Un Sevilla en el que Gudelj se incrustaba entre los centrales para hacer una línea de tres, eso que tanto se le atraganta al Cholo, que le tuerce los partidos. Franco Vázquez y Óliver daban un paso atrás para equilibrar el centro y Navas y Reguilón, que llegó, dos laterales que parecían extremos. En el ataque a De Jong le acompañaba una bestia, Lucas Ocampos, durante muchos minutos un dolor para Lemar: no dejabaja de moverse por todo el ataque.
El Atleti salió con las líneas tan juntas que se amalgamó, perdió todo el juego por dentro, con un triste Lemar y un discurso que suena vulgar para una plantilla con estos jugadores: balones largos, sólo balones largos, y así fue pasando el tiempo mientras Óliver se movía entre líneas con la brújula en la mano.

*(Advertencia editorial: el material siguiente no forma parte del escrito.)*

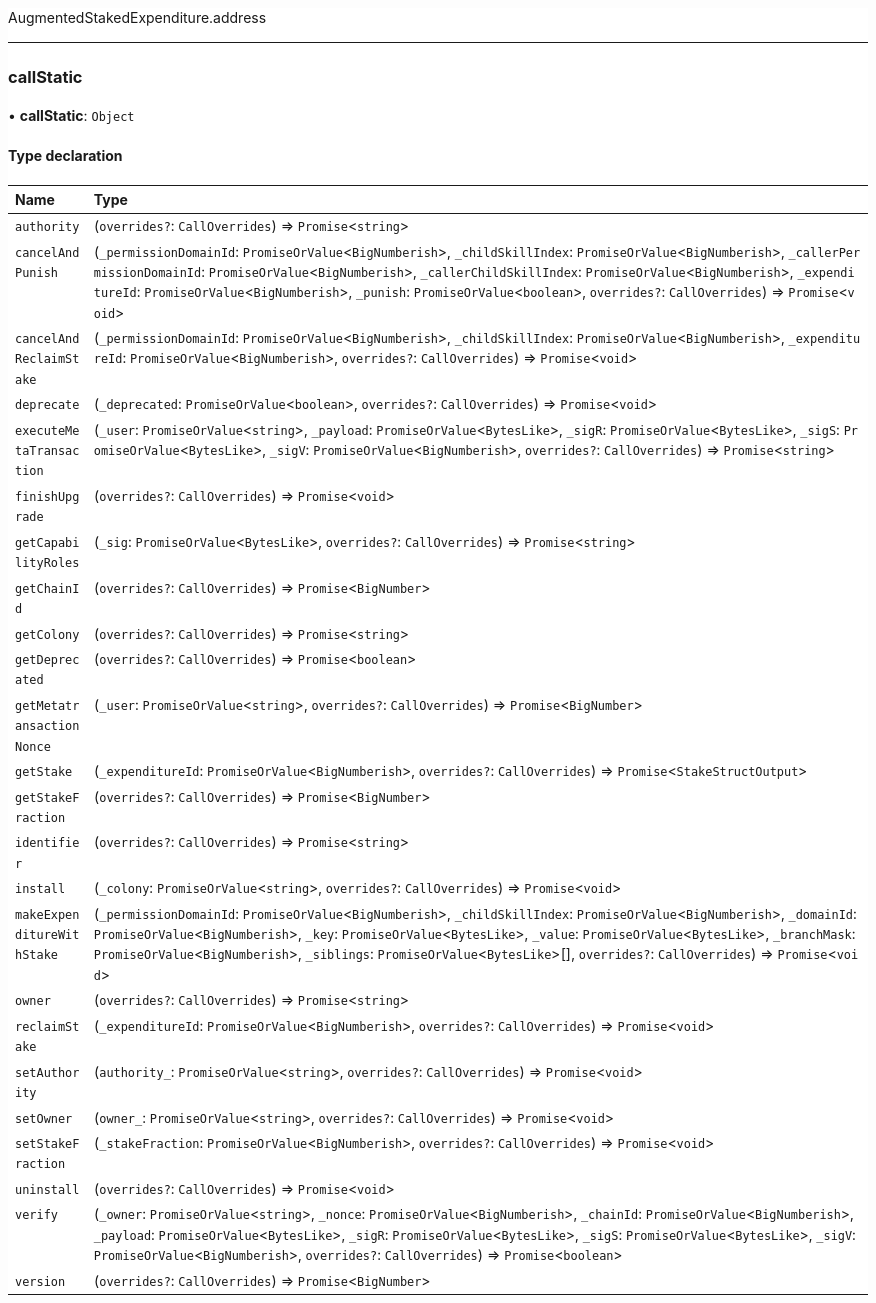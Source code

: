 AugmentedStakedExpenditure.address

___

### callStatic

• **callStatic**: `Object`

#### Type declaration

| Name | Type |
| :------ | :------ |
| `authority` | (`overrides?`: `CallOverrides`) => `Promise`<`string`\> |
| `cancelAndPunish` | (`_permissionDomainId`: `PromiseOrValue`<`BigNumberish`\>, `_childSkillIndex`: `PromiseOrValue`<`BigNumberish`\>, `_callerPermissionDomainId`: `PromiseOrValue`<`BigNumberish`\>, `_callerChildSkillIndex`: `PromiseOrValue`<`BigNumberish`\>, `_expenditureId`: `PromiseOrValue`<`BigNumberish`\>, `_punish`: `PromiseOrValue`<`boolean`\>, `overrides?`: `CallOverrides`) => `Promise`<`void`\> |
| `cancelAndReclaimStake` | (`_permissionDomainId`: `PromiseOrValue`<`BigNumberish`\>, `_childSkillIndex`: `PromiseOrValue`<`BigNumberish`\>, `_expenditureId`: `PromiseOrValue`<`BigNumberish`\>, `overrides?`: `CallOverrides`) => `Promise`<`void`\> |
| `deprecate` | (`_deprecated`: `PromiseOrValue`<`boolean`\>, `overrides?`: `CallOverrides`) => `Promise`<`void`\> |
| `executeMetaTransaction` | (`_user`: `PromiseOrValue`<`string`\>, `_payload`: `PromiseOrValue`<`BytesLike`\>, `_sigR`: `PromiseOrValue`<`BytesLike`\>, `_sigS`: `PromiseOrValue`<`BytesLike`\>, `_sigV`: `PromiseOrValue`<`BigNumberish`\>, `overrides?`: `CallOverrides`) => `Promise`<`string`\> |
| `finishUpgrade` | (`overrides?`: `CallOverrides`) => `Promise`<`void`\> |
| `getCapabilityRoles` | (`_sig`: `PromiseOrValue`<`BytesLike`\>, `overrides?`: `CallOverrides`) => `Promise`<`string`\> |
| `getChainId` | (`overrides?`: `CallOverrides`) => `Promise`<`BigNumber`\> |
| `getColony` | (`overrides?`: `CallOverrides`) => `Promise`<`string`\> |
| `getDeprecated` | (`overrides?`: `CallOverrides`) => `Promise`<`boolean`\> |
| `getMetatransactionNonce` | (`_user`: `PromiseOrValue`<`string`\>, `overrides?`: `CallOverrides`) => `Promise`<`BigNumber`\> |
| `getStake` | (`_expenditureId`: `PromiseOrValue`<`BigNumberish`\>, `overrides?`: `CallOverrides`) => `Promise`<`StakeStructOutput`\> |
| `getStakeFraction` | (`overrides?`: `CallOverrides`) => `Promise`<`BigNumber`\> |
| `identifier` | (`overrides?`: `CallOverrides`) => `Promise`<`string`\> |
| `install` | (`_colony`: `PromiseOrValue`<`string`\>, `overrides?`: `CallOverrides`) => `Promise`<`void`\> |
| `makeExpenditureWithStake` | (`_permissionDomainId`: `PromiseOrValue`<`BigNumberish`\>, `_childSkillIndex`: `PromiseOrValue`<`BigNumberish`\>, `_domainId`: `PromiseOrValue`<`BigNumberish`\>, `_key`: `PromiseOrValue`<`BytesLike`\>, `_value`: `PromiseOrValue`<`BytesLike`\>, `_branchMask`: `PromiseOrValue`<`BigNumberish`\>, `_siblings`: `PromiseOrValue`<`BytesLike`\>[], `overrides?`: `CallOverrides`) => `Promise`<`void`\> |
| `owner` | (`overrides?`: `CallOverrides`) => `Promise`<`string`\> |
| `reclaimStake` | (`_expenditureId`: `PromiseOrValue`<`BigNumberish`\>, `overrides?`: `CallOverrides`) => `Promise`<`void`\> |
| `setAuthority` | (`authority_`: `PromiseOrValue`<`string`\>, `overrides?`: `CallOverrides`) => `Promise`<`void`\> |
| `setOwner` | (`owner_`: `PromiseOrValue`<`string`\>, `overrides?`: `CallOverrides`) => `Promise`<`void`\> |
| `setStakeFraction` | (`_stakeFraction`: `PromiseOrValue`<`BigNumberish`\>, `overrides?`: `CallOverrides`) => `Promise`<`void`\> |
| `uninstall` | (`overrides?`: `CallOverrides`) => `Promise`<`void`\> |
| `verify` | (`_owner`: `PromiseOrValue`<`string`\>, `_nonce`: `PromiseOrValue`<`BigNumberish`\>, `_chainId`: `PromiseOrValue`<`BigNumberish`\>, `_payload`: `PromiseOrValue`<`BytesLike`\>, `_sigR`: `PromiseOrValue`<`BytesLike`\>, `_sigS`: `PromiseOrValue`<`BytesLike`\>, `_sigV`: `PromiseOrValue`<`BigNumberish`\>, `overrides?`: `CallOverrides`) => `Promise`<`boolean`\> |
| `version` | (`overrides?`: `CallOverrides`) => `Promise`<`BigNumber`\> |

El gol de Franco Vázquez agudizó todos los problemas del Atlético, que no reaccionó al golpe. Estaba perdido, sobrepasado, acelerado, equipo ni-ni. Ni ataque ni defensa. De crear fútbol ni hablamos. Se añora aquel Atleti que salía a comerse partidos y rivales a dentelladas. Quizá por eso en cuanto el árbitro pitó el descanso, del banquillo del Atlético salió un futbolista como bestia encerrada en un establo a calentar con el Profe Ortega. Diego Costa.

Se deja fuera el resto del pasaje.